Despite studying engineering for four years, and being confident I wanted a design (and/or R&D) role within engineering, whenever I was asked what it was I actually wanted to design, I could never provide an answer.
Consequently, I spent the summer enjoying some time off and researching what exactly it was I wanted to do next. I applied to a number of graduate roles that I felt matched what I wanted, but the majority didn’t start until the following September. Anxious to not rest on my laurels and gain the engineering experience that I lacked, I turned my attention to finding a more immediate role, which is when I discovered Step.
After regularly checking the website for new opportunities, I found the role that would eventually become my internship. After updating and tailoring my application, I received a call from the Step team. A short chat later and my application was sent across to L.B. Foster.
A couple of weeks later I excitedly travelled to Nottingham for an interview. After a successful first interview I was invited to attend a second interview the following week and deliver a brief design proposal. Immediately after my presentation and a quick tour of the company, I was offered the internship; I started in a month!
Without any previous engineering work experience, I wasn’t sure what to expect. My first day started with a meeting with my Line Manager, Paul, who once again took me around the company and introduced me to everyone. Shortly thereafter, I took up my place in the design office. The remainder of my first week was fairly quiet, which in hindsight was a blessing in disguise as it allowed me to reacquaint myself with CAD software, work on some design modifications and technical drawings, sit in on design meetings and get used to the company’s methods and procedures.
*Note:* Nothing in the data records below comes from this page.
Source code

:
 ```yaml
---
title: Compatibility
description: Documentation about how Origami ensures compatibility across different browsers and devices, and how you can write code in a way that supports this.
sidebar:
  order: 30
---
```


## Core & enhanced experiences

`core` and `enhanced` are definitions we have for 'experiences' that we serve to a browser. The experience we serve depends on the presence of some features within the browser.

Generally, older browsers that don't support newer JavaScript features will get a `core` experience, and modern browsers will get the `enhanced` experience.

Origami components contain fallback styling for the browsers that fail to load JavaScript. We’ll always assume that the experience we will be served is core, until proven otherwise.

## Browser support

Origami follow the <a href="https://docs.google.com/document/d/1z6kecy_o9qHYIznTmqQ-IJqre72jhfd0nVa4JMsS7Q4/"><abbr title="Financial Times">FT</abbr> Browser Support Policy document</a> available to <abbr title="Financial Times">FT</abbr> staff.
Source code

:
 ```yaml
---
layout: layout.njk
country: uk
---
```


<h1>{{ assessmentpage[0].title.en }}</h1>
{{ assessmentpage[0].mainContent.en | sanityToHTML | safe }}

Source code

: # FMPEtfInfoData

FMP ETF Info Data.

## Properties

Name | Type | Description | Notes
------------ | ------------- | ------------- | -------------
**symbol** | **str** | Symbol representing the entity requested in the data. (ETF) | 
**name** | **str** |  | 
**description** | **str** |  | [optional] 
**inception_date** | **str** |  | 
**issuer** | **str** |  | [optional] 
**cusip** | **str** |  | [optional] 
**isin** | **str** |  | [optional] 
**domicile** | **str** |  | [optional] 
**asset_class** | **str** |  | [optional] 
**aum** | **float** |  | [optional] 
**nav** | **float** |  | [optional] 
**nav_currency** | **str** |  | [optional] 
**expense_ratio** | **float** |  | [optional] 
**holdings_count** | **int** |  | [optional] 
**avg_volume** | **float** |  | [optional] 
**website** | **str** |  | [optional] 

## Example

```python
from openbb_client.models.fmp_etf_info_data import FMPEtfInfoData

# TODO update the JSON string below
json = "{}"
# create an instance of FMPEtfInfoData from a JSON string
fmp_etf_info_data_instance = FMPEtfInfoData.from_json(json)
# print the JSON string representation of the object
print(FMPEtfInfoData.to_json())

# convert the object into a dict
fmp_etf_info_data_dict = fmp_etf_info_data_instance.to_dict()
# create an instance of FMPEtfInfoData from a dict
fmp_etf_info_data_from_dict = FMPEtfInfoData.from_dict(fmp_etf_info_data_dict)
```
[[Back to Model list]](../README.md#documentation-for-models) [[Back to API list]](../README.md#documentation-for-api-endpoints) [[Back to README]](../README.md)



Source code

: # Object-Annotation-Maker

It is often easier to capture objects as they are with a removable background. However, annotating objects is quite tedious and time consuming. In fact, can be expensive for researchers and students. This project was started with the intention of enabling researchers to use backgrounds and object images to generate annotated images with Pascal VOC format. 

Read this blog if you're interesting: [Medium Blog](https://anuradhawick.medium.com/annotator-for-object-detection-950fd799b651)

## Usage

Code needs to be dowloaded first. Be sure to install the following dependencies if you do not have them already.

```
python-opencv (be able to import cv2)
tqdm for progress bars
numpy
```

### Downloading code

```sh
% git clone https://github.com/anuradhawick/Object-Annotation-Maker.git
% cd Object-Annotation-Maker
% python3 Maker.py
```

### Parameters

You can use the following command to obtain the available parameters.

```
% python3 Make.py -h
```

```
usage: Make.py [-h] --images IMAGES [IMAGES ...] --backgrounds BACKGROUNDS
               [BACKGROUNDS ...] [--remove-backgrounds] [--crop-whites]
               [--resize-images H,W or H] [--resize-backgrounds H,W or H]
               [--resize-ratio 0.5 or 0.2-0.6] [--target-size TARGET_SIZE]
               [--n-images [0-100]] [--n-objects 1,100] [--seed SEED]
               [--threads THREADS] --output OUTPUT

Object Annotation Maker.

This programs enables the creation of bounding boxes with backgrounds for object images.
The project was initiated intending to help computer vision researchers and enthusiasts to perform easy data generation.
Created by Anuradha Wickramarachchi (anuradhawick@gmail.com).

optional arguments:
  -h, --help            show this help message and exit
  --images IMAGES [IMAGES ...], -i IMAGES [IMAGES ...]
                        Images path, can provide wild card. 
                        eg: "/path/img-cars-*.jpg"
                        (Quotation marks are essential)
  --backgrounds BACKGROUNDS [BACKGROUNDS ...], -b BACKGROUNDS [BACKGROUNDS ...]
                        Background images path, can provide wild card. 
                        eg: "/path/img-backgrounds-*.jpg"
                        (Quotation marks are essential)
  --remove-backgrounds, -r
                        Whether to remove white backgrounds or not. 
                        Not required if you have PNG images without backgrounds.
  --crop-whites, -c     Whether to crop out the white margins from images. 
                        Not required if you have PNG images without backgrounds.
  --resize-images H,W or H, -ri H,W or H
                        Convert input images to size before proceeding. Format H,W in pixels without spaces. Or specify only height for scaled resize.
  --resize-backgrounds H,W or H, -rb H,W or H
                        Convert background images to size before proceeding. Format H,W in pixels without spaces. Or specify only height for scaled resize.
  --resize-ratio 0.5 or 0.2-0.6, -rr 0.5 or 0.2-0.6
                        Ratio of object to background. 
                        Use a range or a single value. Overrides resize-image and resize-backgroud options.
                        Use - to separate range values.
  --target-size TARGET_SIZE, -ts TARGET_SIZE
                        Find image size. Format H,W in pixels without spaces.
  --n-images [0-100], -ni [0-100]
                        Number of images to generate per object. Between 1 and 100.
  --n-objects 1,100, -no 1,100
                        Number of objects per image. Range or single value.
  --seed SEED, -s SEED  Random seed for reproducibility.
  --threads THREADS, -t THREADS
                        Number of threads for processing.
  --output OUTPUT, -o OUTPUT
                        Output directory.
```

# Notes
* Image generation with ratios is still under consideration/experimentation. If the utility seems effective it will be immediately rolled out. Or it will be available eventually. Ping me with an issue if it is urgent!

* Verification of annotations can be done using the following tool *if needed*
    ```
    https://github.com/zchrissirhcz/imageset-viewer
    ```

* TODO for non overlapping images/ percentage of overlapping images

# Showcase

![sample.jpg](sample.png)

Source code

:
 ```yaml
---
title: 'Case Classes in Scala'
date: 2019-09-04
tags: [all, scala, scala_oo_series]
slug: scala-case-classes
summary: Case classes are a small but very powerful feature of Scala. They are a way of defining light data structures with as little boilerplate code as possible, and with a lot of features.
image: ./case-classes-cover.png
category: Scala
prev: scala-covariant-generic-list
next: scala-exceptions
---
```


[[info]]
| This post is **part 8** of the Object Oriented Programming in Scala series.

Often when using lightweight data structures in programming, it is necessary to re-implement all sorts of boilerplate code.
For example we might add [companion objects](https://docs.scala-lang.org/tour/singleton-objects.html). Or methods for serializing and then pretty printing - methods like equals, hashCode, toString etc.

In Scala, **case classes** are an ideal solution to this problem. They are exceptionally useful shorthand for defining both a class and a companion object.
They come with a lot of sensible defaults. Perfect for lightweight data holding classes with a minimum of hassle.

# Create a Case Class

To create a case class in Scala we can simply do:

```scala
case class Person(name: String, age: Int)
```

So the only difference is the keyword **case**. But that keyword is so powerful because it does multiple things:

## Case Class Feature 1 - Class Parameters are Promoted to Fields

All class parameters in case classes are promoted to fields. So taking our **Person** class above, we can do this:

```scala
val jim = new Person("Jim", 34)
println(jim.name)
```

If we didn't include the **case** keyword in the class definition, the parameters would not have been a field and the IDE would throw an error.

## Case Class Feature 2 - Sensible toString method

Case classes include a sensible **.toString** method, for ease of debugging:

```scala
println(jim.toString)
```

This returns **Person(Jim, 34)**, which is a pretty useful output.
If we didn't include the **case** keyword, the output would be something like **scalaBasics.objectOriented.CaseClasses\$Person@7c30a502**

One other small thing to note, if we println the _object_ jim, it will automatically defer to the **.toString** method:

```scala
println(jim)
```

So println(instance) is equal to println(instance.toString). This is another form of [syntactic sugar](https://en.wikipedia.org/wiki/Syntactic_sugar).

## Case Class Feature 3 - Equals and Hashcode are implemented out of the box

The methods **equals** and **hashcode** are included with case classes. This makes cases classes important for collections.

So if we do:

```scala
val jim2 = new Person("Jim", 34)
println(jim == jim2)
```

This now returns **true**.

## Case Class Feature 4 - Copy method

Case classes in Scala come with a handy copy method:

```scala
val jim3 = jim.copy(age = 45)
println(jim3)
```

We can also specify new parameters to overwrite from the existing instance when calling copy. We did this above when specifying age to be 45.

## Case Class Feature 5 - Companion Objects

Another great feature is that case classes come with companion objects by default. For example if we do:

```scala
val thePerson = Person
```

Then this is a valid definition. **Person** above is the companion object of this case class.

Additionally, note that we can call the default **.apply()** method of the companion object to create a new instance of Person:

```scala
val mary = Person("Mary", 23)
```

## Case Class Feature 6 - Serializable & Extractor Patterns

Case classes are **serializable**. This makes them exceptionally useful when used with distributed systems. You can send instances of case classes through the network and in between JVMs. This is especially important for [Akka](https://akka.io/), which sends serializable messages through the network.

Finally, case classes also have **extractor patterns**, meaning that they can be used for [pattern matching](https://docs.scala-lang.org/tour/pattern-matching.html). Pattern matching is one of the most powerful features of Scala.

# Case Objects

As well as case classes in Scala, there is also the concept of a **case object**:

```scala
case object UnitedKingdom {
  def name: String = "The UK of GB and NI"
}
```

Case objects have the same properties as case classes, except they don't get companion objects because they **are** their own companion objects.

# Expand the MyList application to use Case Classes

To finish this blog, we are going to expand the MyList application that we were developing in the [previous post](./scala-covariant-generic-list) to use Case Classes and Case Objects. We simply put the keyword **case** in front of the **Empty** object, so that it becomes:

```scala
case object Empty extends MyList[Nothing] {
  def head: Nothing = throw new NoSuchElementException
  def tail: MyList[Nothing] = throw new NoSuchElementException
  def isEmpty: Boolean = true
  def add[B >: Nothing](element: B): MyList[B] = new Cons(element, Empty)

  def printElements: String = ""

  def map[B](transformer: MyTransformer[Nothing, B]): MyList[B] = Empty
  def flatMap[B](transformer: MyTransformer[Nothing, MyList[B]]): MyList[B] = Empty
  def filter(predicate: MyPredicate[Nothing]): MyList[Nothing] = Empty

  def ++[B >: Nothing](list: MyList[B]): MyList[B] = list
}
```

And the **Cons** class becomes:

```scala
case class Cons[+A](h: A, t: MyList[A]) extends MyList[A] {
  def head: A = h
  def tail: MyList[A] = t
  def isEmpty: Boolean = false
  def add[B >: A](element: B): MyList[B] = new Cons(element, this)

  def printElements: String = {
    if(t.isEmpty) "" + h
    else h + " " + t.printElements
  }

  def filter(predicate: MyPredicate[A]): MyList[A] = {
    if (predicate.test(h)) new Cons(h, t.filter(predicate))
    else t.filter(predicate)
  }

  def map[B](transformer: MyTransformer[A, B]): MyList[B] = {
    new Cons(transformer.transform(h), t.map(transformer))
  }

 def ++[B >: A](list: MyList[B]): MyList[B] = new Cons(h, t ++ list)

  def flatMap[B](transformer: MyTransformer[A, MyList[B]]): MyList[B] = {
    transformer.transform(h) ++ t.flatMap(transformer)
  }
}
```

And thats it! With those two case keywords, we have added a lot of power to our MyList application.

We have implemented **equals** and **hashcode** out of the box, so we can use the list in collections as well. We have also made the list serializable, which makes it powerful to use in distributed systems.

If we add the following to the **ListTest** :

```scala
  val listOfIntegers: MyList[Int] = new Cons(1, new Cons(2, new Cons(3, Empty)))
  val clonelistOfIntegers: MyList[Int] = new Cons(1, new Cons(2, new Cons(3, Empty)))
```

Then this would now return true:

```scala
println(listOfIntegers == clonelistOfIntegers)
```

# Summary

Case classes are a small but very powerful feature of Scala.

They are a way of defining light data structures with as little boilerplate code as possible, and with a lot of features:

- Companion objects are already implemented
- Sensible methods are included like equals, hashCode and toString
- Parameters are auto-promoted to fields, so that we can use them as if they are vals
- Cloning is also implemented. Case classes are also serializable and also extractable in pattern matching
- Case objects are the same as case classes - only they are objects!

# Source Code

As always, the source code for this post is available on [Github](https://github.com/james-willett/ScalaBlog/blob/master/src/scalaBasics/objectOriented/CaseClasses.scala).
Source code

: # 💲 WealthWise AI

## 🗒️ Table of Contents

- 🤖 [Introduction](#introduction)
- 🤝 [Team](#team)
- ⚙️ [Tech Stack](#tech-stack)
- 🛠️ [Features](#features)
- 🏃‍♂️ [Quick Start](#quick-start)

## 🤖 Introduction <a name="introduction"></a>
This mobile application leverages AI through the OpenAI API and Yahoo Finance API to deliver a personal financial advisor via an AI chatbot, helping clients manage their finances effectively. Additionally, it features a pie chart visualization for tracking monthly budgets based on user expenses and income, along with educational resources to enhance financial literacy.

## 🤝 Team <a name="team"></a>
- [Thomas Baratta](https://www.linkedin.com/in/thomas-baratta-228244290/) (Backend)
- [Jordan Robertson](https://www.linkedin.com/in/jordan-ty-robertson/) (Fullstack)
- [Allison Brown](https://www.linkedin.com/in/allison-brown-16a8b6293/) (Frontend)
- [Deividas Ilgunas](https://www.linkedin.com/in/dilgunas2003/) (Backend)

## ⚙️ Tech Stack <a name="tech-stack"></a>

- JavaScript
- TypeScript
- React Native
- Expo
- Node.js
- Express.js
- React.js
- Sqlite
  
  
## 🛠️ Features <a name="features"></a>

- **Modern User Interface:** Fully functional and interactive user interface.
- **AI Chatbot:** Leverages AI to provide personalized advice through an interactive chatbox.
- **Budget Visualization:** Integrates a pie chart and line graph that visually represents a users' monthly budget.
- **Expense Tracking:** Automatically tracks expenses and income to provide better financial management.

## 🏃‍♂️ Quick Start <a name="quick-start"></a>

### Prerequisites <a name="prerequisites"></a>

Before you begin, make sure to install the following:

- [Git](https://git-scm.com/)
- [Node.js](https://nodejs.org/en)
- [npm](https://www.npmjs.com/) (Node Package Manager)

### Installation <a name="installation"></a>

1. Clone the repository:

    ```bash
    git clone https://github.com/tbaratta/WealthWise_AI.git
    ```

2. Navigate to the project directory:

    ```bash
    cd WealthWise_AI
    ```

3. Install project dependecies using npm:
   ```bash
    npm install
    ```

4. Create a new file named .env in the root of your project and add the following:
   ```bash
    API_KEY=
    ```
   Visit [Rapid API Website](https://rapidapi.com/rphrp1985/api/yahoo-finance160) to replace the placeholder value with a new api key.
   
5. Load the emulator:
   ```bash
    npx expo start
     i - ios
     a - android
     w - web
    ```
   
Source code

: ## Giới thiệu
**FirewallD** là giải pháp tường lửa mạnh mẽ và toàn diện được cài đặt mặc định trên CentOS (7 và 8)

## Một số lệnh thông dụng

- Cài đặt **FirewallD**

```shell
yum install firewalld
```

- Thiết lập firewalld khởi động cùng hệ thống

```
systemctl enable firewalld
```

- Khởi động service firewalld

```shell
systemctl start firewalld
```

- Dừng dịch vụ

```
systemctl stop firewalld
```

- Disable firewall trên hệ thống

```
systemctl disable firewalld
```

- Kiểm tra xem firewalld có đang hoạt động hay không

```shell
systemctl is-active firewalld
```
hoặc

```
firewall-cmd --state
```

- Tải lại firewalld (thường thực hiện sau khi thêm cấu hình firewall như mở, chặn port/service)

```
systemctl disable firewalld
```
Come my second week, I was set my first project: I was tasked with updating an old machine design, tidying up the machine’s CAD model, converting the old drawings to the company’s new templates, and modifying parts. As my internship progressed, my level of responsibility increased, until I was tasked with multiple projects, designing machine modifications to meet customer requirements, and arranging in-house manufacture of parts.
My internship allowed me to both develop my engineering design skills and gain an invaluable insight into the work of a successful engineering company. Overall it was a great experience, and I would like to thank L.B. Foster and Step for giving me the opportunity.